Figure 2

Optogenetic stimulation to fine-tune responsivity of lc-LysM GEPII 1.0. (A) Schematic illustration of the setup for optogenetic stimulation of ChrimsonR during live cell imaging (created with BioRender.com). Cells are illuminated with a LED with an emission peak at 617 nm. Cells were co-transduced with AAV-Syn-GCaMP8m and AAV-Syn-ChrimsonR-tdT (left) or AAV-CAG-lc-LysM GEPII 1.0 and AAV-Syn-Chrimson-tdT (right) to allow imaging of calcium in neurons or potassium in neurons and astrocytes during neuronal stimulation respectively. Scale bar represents 25 µm. (B) Cells were stimulated with 10 ms pulses at a stimulation rate of 1 Hz.
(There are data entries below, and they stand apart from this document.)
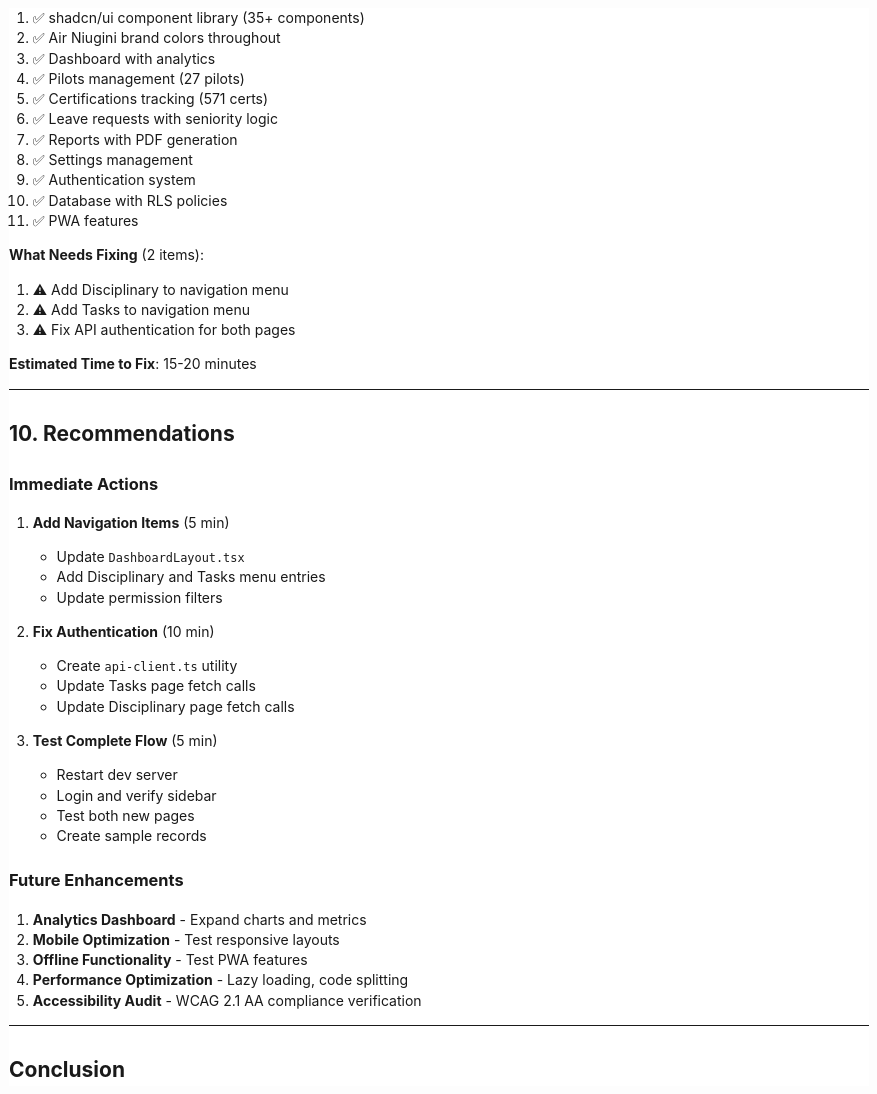 1. ✅ shadcn/ui component library (35+ components)
2. ✅ Air Niugini brand colors throughout
3. ✅ Dashboard with analytics
4. ✅ Pilots management (27 pilots)
5. ✅ Certifications tracking (571 certs)
6. ✅ Leave requests with seniority logic
7. ✅ Reports with PDF generation
8. ✅ Settings management
9. ✅ Authentication system
10. ✅ Database with RLS policies
11. ✅ PWA features

**What Needs Fixing** (2 items):

1. ⚠️ Add Disciplinary to navigation menu
2. ⚠️ Add Tasks to navigation menu
3. ⚠️ Fix API authentication for both pages

**Estimated Time to Fix**: 15-20 minutes

---

## 10. Recommendations

### Immediate Actions

1. **Add Navigation Items** (5 min)
   - Update `DashboardLayout.tsx`
   - Add Disciplinary and Tasks menu entries
   - Update permission filters

2. **Fix Authentication** (10 min)
   - Create `api-client.ts` utility
   - Update Tasks page fetch calls
   - Update Disciplinary page fetch calls

3. **Test Complete Flow** (5 min)
   - Restart dev server
   - Login and verify sidebar
   - Test both new pages
   - Create sample records

### Future Enhancements

1. **Analytics Dashboard** - Expand charts and metrics
2. **Mobile Optimization** - Test responsive layouts
3. **Offline Functionality** - Test PWA features
4. **Performance Optimization** - Lazy loading, code splitting
5. **Accessibility Audit** - WCAG 2.1 AA compliance verification

---

## Conclusion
Representative traces of GCaMP8m [left, vertical scale: 0.2 (dF/F)] and lc-LysM GEPII 1.0 [right, vertical scale: 0.05 (normalized FRET ratio)] in response to different amounts of pulses. Each pulse elicited a calcium spike indicating successful and robust stimulation. Potassium changes were only visible after a train of 30 or more stimulations. (C) Quantification of the amplitudes of the normalized FRET ratio of lc-LysM GEPII 1.0 expressed in neurons in response to an increasing number of stimuli. A drop of neuronal potassium levels was observed starting at 30 stimulations and increased with the number of additional stimulations. Amplitudes were quantified as the difference of the FRET ratios between the baseline before the stimulation and the mean of the last two frames of each train of stimulation. Data is represented as mean ± SD (N = 46 neurons in n = 6 experiments). (D) Quantification of the amplitudes of the normalized FRET ratio of lc-LysM-GEPII1.0 targeted to the plasma lemmal space of neurons. Data is represented as mean ± SD (N = 25 neurons in n = 5 experiments).